I've hunted and fished there quite a few times as it's not far from my house. I grew up listening to the stories about the cliff diving kamikaze deer attacks. The old-timers said if you picked the right place at the right time it was almost like buck skeet. In fact, my Uncle Heywood gave up bow hunting there because of it. He said to me one day: _"my nerves just ain't up to it anymore son; I do pretty fair on the going-away shots, but dang if I can get the lead right on those overhead crossers"_. 

I've only seen the deer skeet thing once myself, and I figure it was my own fault. 

I had my anchor fouled in the creek about midstream, 40 yards or so from the bluffs. My buddy held on to the line as I swam upstream to get a better angle and dived down. I felt the anchor move just about the time I headed up for another breath. As I popped to the surface, my buddy, still holding the anchor line, asked me what I wanted him to do, so I hollered as loud as I could...................*PULL!!* Well, you know the rest....

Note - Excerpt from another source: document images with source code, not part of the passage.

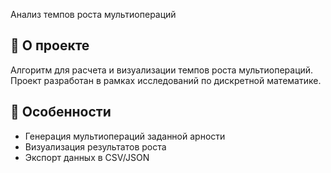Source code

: Анализ темпов роста мультиопераций

## 📌 О проекте
Алгоритм для расчета и визуализации темпов роста мультиопераций. Проект разработан в рамках исследований по дискретной математике.

## 🚀 Особенности
- Генерация мультиопераций заданной арности
- Визуализация результатов роста
- Экспорт данных в CSV/JSON
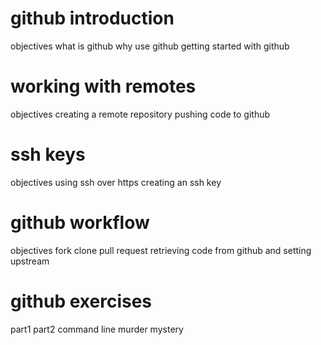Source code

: # github introduction
objectives
what is github 
why use github
getting started with github

# working with remotes
objectives
creating a remote repository
pushing code to github

# ssh keys
objectives
using ssh over https
creating an ssh key

# github workflow
objectives
fork
clone
pull request
retrieving code from github and setting upstream

# github exercises
part1
part2 command line murder mystery

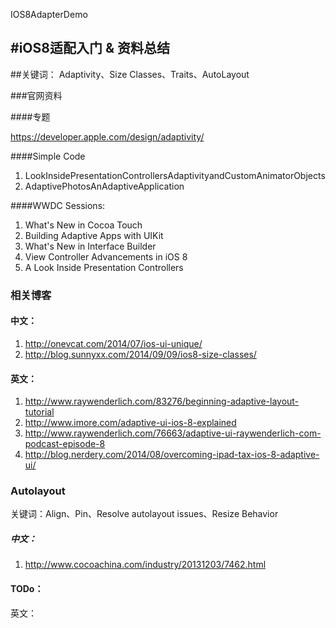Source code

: IOS8AdapterDemo

#iOS8适配入门 &amp; 资料总结
--------------------------------------------------------------------

##关键词：
Adaptivity、Size Classes、Traits、AutoLayout

###官网资料

####专题

https://developer.apple.com/design/adaptivity/

####Simple Code
1. LookInsidePresentationControllersAdaptivityandCustomAnimatorObjects
2. AdaptivePhotosAnAdaptiveApplication

####WWDC Sessions:
1. What's New in Cocoa Touch
2. Building Adaptive Apps with UIKit
3. What's New in Interface Builder
4. View Controller Advancements in iOS 8
5. A Look Inside Presentation Controllers


### 相关博客

#### 中文：
1. http://onevcat.com/2014/07/ios-ui-unique/
2. http://blog.sunnyxx.com/2014/09/09/ios8-size-classes/

#### 英文：
1. http://www.raywenderlich.com/83276/beginning-adaptive-layout-tutorial
2. http://www.imore.com/adaptive-ui-ios-8-explained
3. http://www.raywenderlich.com/76663/adaptive-ui-raywenderlich-com-podcast-episode-8
4. http://blog.nerdery.com/2014/08/overcoming-ipad-tax-ios-8-adaptive-ui/  


### Autolayout
关键词：Align、Pin、Resolve autolayout issues、Resize Behavior

##### 中文：
1. http://www.cocoachina.com/industry/20131203/7462.html

#### TODo：
英文：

After being told all those stories over the years I sure should have known better. If Uncle Heywood was still alive, he would have looked at me, slowly shook his head a few times, and said: _"Son,....you're stupid"_ 

I'll never go hogback'n again. Bad mojo 

SHHHHhhhhhh!......I think I hear banjo music.


----------



## 01mercLS

Oh NOOOOO, not this thread again.


----------



## Catman63

Yes Merc...it's BAAAAAAAAACK (evil laugh)
And if anyone's game for a night of Catfishing up there give me a shout. This year has sucked so far for me and maybe some Hogback mojo might be just the thing to turn it around....IF WE LIVE! (a wolf howls in the distance)


----------



## 01mercLS

Ahahahahah, lets get everyone together and hit up hogback. Only fished there once, and caught a small bullhead. Hey Catman, send me a PM sometime and see what the hype is at hogback. Anyone game?


----------



## getitgetit

Whats with the deer going crazy there.What do they do.................................................................


----------



## ohiohunter43015

just another weird Hogback thing an off duty ODNR office was shot in the face during turkey season a couple weeks ago...

Bad mojo for sure! 

This thread needs an exorcist!


----------



## onthewater

getitgetit said:


> Whats with the deer going crazy there.What do they do.................................................................

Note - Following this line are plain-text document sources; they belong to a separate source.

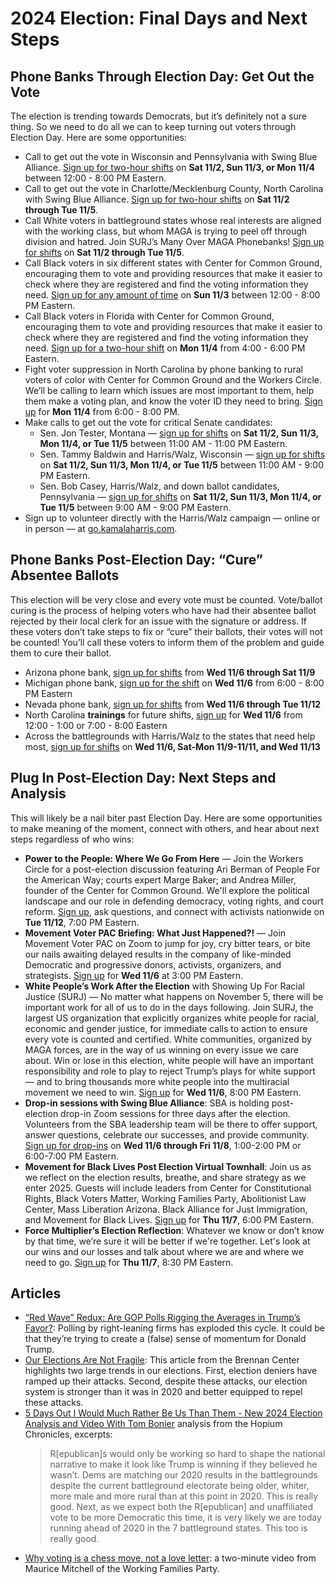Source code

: # 2024 Election: Final Days and Next Steps

## Phone Banks Through Election Day: Get Out the Vote
The election is trending towards Democrats, but it’s definitely not a sure thing. So we need to do all we can to keep turning out voters through Election Day. Here are some opportunities:

- Call to get out the vote in Wisconsin and Pennsylvania with Swing Blue Alliance. [Sign up for two-hour shifts](https://www.mobilize.us/swingbluealliance/event/726445/) on **Sat 11/2, Sun 11/3, or Mon 11/4** between 12:00 - 8:00 PM Eastern.
- Call to get out the vote in Charlotte/Mecklenburg County, North Carolina with Swing Blue Alliance. [Sign up for two-hour shifts](https://www.mobilize.us/swingbluealliance/event/569199/) on **Sat 11/2 through Tue 11/5**.
- Call White voters in battleground states whose real interests are aligned with the working class, but whom MAGA is trying to peel off through division and hatred. Join SURJ’s Many Over MAGA Phonebanks! [Sign up for shifts](https://www.mobilize.us/surj/event/653094/) on **Sat 11/2 through Tue 11/5**.
- Call Black voters in six different states with Center for Common Ground, encouraging them to vote and providing resources that make it easier to check where they are registered and find the voting information they need. [Sign up for any amount of time](https://actionnetwork.org/events/callapalooza-november-3?source=direct_link&referrer=group-the-workers-circle) on **Sun 11/3** between 12:00 - 8:00 PM Eastern.
- Call Black voters in Florida with Center for Common Ground, encouraging them to vote and providing resources that make it easier to check where they are registered and find the voting information they need. [Sign up for a two-hour shift](https://www.mobilize.us/cfcg-rov/event/709186/)  on **Mon 11/4** from 4:00 - 6:00 PM Eastern.
- Fight voter suppression in North Carolina by phone banking to rural voters of color with Center for Common Ground and the Workers Circle. We’ll be calling to learn which issues are most important to them, help them make a voting plan, and know the voter ID they need to bring. [Sign up](https://us02web.zoom.us/meeting/register/tZwsdOmhpjMoGtTCZ2povk3lxDJSgdvVBvk0#/registration) for **Mon 11/4** from 6:00 - 8:00 PM.
- Make calls to get out the vote for critical Senate candidates:
	- Sen. Jon Tester, Montana — [sign up for shifts](https://www.mobilize.us/bigskyvictory/event/703769/) on **Sat 11/2, Sun 11/3, Mon 11/4, or Tue 11/5** between 11:00 AM - 11:00 PM Eastern.
	- Sen. Tammy Baldwin and Harris/Walz, Wisconsin — [sign up for shifts](https://www.mobilize.us/wisdems/event/701123/) on **Sat 11/2, Sun 11/3, Mon 11/4, or Tue 11/5** between 11:00 AM - 9:00 PM Eastern.
	- Sen. Bob Casey, Harris/Walz, and down ballot candidates, Pennsylvania — [sign up for shifts](https://www.mobilize.us/2024pavictory/event/723274/) on **Sat 11/2, Sun 11/3, Mon 11/4, or Tue 11/5** between 9:00 AM - 9:00 PM Eastern.
- Sign up to volunteer directly with the Harris/Walz campaign — online or in person — at [go.kamalaharris.com](https://go.kamalaharris.com/).
## Phone Banks Post-Election Day: “Cure” Absentee Ballots
This election will be very close and every vote must be counted. Vote/ballot curing is the process of helping voters who have had their absentee ballot rejected by their local clerk for an issue with the signature or address. If these voters don’t take steps to fix or “cure” their ballots, their votes will not be counted! You’ll call these voters to inform them of the problem and guide them to cure their ballot.

- Arizona phone bank, [sign up for shifts](https://www.mobilize.us/azdems/event/717867/) from **Wed 11/6 through Sat 11/9**
- Michigan phone bank, [sign up for the shift](https://www.mobilize.us/2024mivictory/event/724863/) on **Wed 11/6** from 6:00 - 8:00 PM Eastern
- Nevada phone bank, [sign up for shifts](https://www.mobilize.us/2024nvvictory/event/724469/) from **Wed 11/6 through Tue 11/12**
- North Carolina **trainings** for future shifts, [sign up](https://www.mobilize.us/ncvictory2024/event/709165/) for **Wed 11/6** from 12:00 - 1:00 or 7:00 - 8:00 Eastern
- Across the battlegrounds with Harris/Walz to the states that need help most, [sign up for shifts](https://events.democrats.org/event/684133/) on **Wed 11/6, Sat-Mon 11/9-11/11, and Wed 11/13**
## Plug In Post-Election Day: Next Steps and Analysis
This will likely be a nail biter past Election Day. Here are some opportunities to make meaning of the moment, connect with others, and hear about next steps regardless of who wins:

- **Power to the People: Where We Go From Here** — Join the Workers Circle for a post-election discussion featuring Ari Berman of People For the American Way; courts expert Marge Baker; and Andrea Miller, founder of the Center for Common Ground. We'll explore the political landscape and our role in defending democracy, voting rights, and court reform. [Sign up](https://us02web.zoom.us/meeting/register/tZMpdu6pqDwtH9XIzrp7nk2s51HqZesarWsd#/registration), ask questions, and connect with activists nationwide on **Tue 11/12**, 7:00 PM Eastern.
- **Movement Voter PAC Briefing: What Just Happened?!** — Join Movement Voter PAC on Zoom to jump for joy, cry bitter tears, or bite our nails awaiting delayed results in the company of like-minded Democratic and progressive donors, activists, organizers, and strategists. [Sign up](https://movement.vote/register/4lq4x9fv/?trackingcode=email-2024-10-25&blm_aid=6172358657) for **Wed 11/6** at 3:00 PM Eastern.
- **White People’s Work After the Election** with Showing Up For Racial Justice (SURJ) — No matter what happens on November 5, there will be important work for all of us to do in the days following. Join SURJ, the largest US organization that explicitly organizes white people for racial, economic and gender justice, for immediate calls to action to ensure every vote is counted and certified. White communities, organized by MAGA forces, are in the way of us winning on every issue we care about. Win or lose in this election, white people will have an important responsibility and role to play to reject Trump’s plays for white support — and to bring thousands more white people into the multiracial movement we need to win. [Sign up](https://www.mobilize.us/surj/event/733189/) for **Wed 11/6**, 8:00 PM Eastern.
- **Drop-in sessions with Swing Blue Alliance**: SBA is holding post-election drop-in Zoom sessions for three days after the election. Volunteers from the SBA leadership team will be there to offer support, answer questions, celebrate our successes, and provide community. [Sign up for drop-ins](https://www.mobilize.us/swingbluealliance/event/740136/) on **Wed 11/6 through Fri 11/8**, 1:00-2:00 PM or 6:00-7:00 PM Eastern.
- **Movement for Black Lives Post Election Virtual Townhall**: Join us as we reflect on the election results, breathe, and share strategy as we enter 2025. Guests will include leaders from Center for Constitutional Rights, Black Voters Matter, Working Families Party, Abolitionist Law Center, Mass Liberation Arizona. Black Alliance for Just Immigration, and Movement for Black Lives. [Sign up](https://us02web.zoom.us/webinar/register/WN_GuO6Ws1aSlKAN9PUzAwFZA#/registration) for **Thu 11/7**, 6:00 PM Eastern.
- **Force Multiplier’s Election Reflection**: Whatever we know or don’t know by that time, we’re sure it will be better if we're together. Let's look at our wins and our losses and talk about where we are and where we need to go. [Sign up](https://us02web.zoom.us/meeting/register/tZUuf-mqrj0iHNeBlf_pLmhM3LCXT_EV1LiH?#/registration) for **Thu 11/7**, 8:30 PM Eastern.
## Articles
- [“Red Wave” Redux: Are GOP Polls Rigging the Averages in Trump’s Favor?](https://newrepublic.com/article/187425/gop-polls-rigging-averages-trump): Polling by right-leaning firms has exploded this cycle. It could be that they’re trying to create a (false) sense of momentum for Donald Trump.
- [Our Elections Are Not Fragile](https://www.brennancenter.org/our-work/analysis-opinion/our-elections-are-not-fragile): This article from the Brennan Center highlights two large trends in our elections. First, election deniers have ramped up their attacks. Second, despite these attacks, our election system is stronger than it was in 2020 and better equipped to repel these attacks.
- [5 Days Out I Would Much Rather Be Us Than Them - New 2024 Election Analysis and Video With Tom Bonier](https://www.hopiumchronicles.com/p/i-would-much-rather-be-us-than-them-aec) analysis from the Hopium Chronicles, excerpts:
    >R\[epublican]s would only be working so hard to shape the national narrative to make it look like Trump is winning if they believed he wasn’t.
    >Dems are matching our 2020 results in the battlegrounds despite the current battleground electorate being older, whiter, more male and more rural than at this point in 2020. This is really good. Next, as we expect both the R\[epublican] and unaffiliated vote to be more Democratic this time, it is very likely we are today running ahead of 2020 in the 7 battleground states. This too is really good.
- [Why voting is a chess move, not a love letter](https://www.youtube.com/watch?v=MQZq26KZUQI&t=130s):  a two-minute video from Maurice Mitchell of the Working Families Party.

Maybe there's a lot of pot, opium and/or hallucinogenic mushrooms growing up there. 
The only thing that ever gave me the creeps up there were the guys who occasionaly hang out at the 2 parking lots in the area with no fishing, hunting or bird watching equipment.


----------



## Mykidsr1

StuckAtHome said:


> What gets me is the rate of fall from a cliff of a whitetail deer, which are not known for long distance jumping, could it have been a african whitetail or possibly European whitetail connected by a string(possible have a coconut between them? )


Everyone know European Deer cant carry coconuts. They have nothing to grasp them with.


----------



## Muskie Man

this is the funniest post ever I love the deer skeet story, STILL laughing.


----------



## getitgetit

onthewater said:


> Maybe there's a lot of pot, opium and/or hallucinogenic mushrooms growing up there.
> The only thing that ever gave me the creeps up there were the guys who occasionaly hang out at the 2 parking lots in the area with no fishing, hunting or bird watching equipment.




I see the same thing at greenlawn a bunch of weirdows i there cars just sitting.I wonder what there doing lol WEIRD...............


----------



## Mushijobah

getitgetit said:


> I see the same thing at greenlawn a bunch of weirdows i there cars just sitting.I wonder what there doing lol WEIRD...............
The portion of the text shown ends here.